▶ **Required work**:
Please return each entry that follows exactly as given, but without pictures.
________
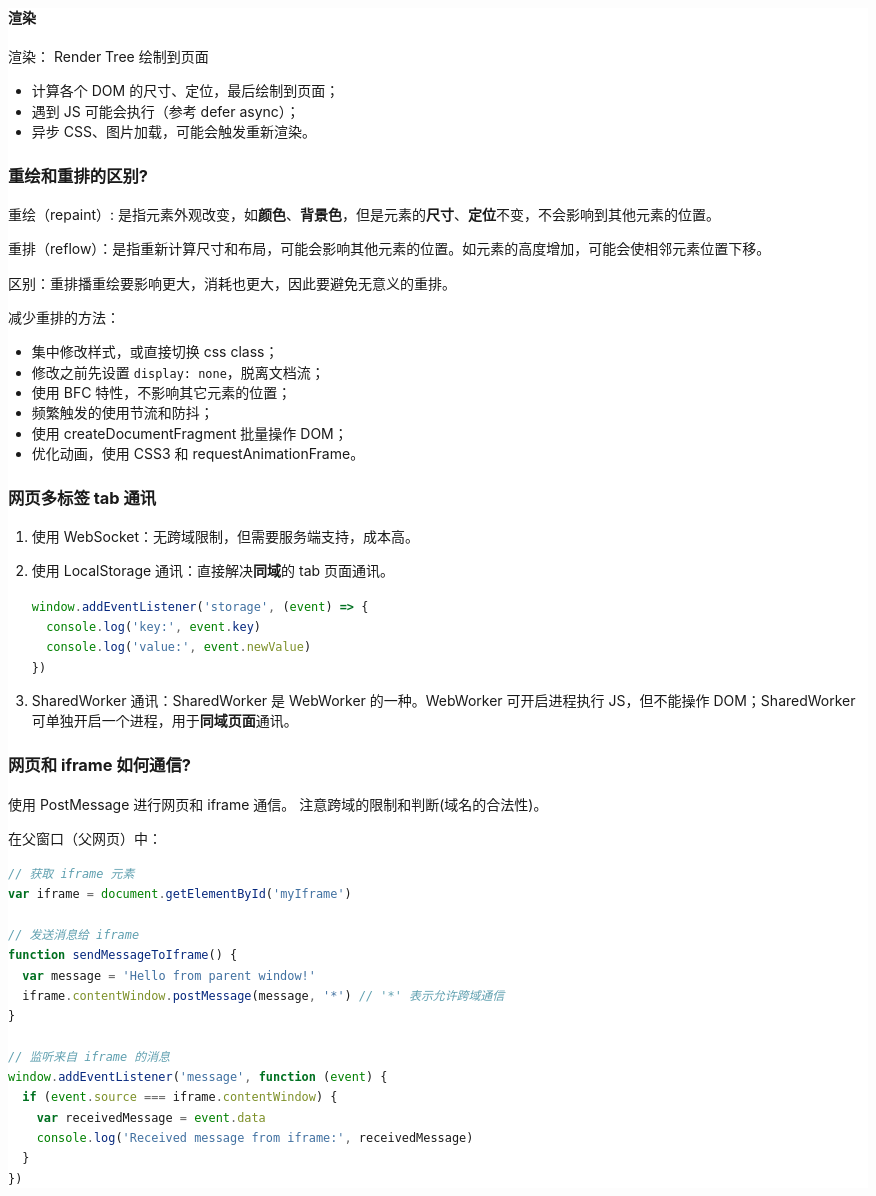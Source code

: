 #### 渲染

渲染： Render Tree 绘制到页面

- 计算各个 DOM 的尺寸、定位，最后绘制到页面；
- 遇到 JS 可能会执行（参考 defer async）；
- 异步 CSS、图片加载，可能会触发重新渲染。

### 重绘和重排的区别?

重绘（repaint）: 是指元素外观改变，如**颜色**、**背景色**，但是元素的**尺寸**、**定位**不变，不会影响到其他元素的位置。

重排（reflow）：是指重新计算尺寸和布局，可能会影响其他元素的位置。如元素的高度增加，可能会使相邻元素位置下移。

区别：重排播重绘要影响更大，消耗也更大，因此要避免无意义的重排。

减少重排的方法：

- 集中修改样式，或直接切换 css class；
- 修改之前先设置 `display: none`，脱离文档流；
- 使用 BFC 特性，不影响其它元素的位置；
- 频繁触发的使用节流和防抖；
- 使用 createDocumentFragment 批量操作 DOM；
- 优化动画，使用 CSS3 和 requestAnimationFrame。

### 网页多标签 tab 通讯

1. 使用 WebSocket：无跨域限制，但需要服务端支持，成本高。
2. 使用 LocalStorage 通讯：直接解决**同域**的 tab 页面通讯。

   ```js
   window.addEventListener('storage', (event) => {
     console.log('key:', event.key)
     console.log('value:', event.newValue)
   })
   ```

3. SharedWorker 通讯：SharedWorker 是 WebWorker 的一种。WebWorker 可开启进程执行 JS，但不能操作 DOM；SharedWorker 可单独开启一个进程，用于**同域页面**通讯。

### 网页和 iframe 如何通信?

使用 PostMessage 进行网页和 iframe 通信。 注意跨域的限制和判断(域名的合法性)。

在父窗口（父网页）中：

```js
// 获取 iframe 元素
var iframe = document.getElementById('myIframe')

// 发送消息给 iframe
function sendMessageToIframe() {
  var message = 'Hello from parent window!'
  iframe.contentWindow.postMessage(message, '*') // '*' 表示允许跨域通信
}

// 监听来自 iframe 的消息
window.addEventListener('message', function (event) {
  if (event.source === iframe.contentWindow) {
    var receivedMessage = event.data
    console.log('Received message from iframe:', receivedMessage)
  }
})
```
________
▶ **Solution below**:
Source code

: #### 渲染

渲染： Render Tree 绘制到页面

- 计算各个 DOM 的尺寸、定位，最后绘制到页面；
- 遇到 JS 可能会执行（参考 defer async）；
- 异步 CSS、图片加载，可能会触发重新渲染。

### 重绘和重排的区别?

重绘（repaint）: 是指元素外观改变，如**颜色**、**背景色**，但是元素的**尺寸**、**定位**不变，不会影响到其他元素的位置。

重排（reflow）：是指重新计算尺寸和布局，可能会影响其他元素的位置。如元素的高度增加，可能会使相邻元素位置下移。

区别：重排播重绘要影响更大，消耗也更大，因此要避免无意义的重排。

减少重排的方法：

- 集中修改样式，或直接切换 css class；
- 修改之前先设置 `display: none`，脱离文档流；
- 使用 BFC 特性，不影响其它元素的位置；
- 频繁触发的使用节流和防抖；
- 使用 createDocumentFragment 批量操作 DOM；
- 优化动画，使用 CSS3 和 requestAnimationFrame。

### 网页多标签 tab 通讯

1. 使用 WebSocket：无跨域限制，但需要服务端支持，成本高。
2. 使用 LocalStorage 通讯：直接解决**同域**的 tab 页面通讯。

   ```js
   window.addEventListener('storage', (event) => {
     console.log('key:', event.key)
     console.log('value:', event.newValue)
   })
   ```

3. SharedWorker 通讯：SharedWorker 是 WebWorker 的一种。WebWorker 可开启进程执行 JS，但不能操作 DOM；SharedWorker 可单独开启一个进程，用于**同域页面**通讯。

### 网页和 iframe 如何通信?

使用 PostMessage 进行网页和 iframe 通信。 注意跨域的限制和判断(域名的合法性)。

在父窗口（父网页）中：

```js
// 获取 iframe 元素
var iframe = document.getElementById('myIframe')

// 发送消息给 iframe
function sendMessageToIframe() {
  var message = 'Hello from parent window!'
  iframe.contentWindow.postMessage(message, '*') // '*' 表示允许跨域通信
}

// 监听来自 iframe 的消息
window.addEventListener('message', function (event) {
  if (event.source === iframe.contentWindow) {
    var receivedMessage = event.data
    console.log('Received message from iframe:', receivedMessage)
  }
})
```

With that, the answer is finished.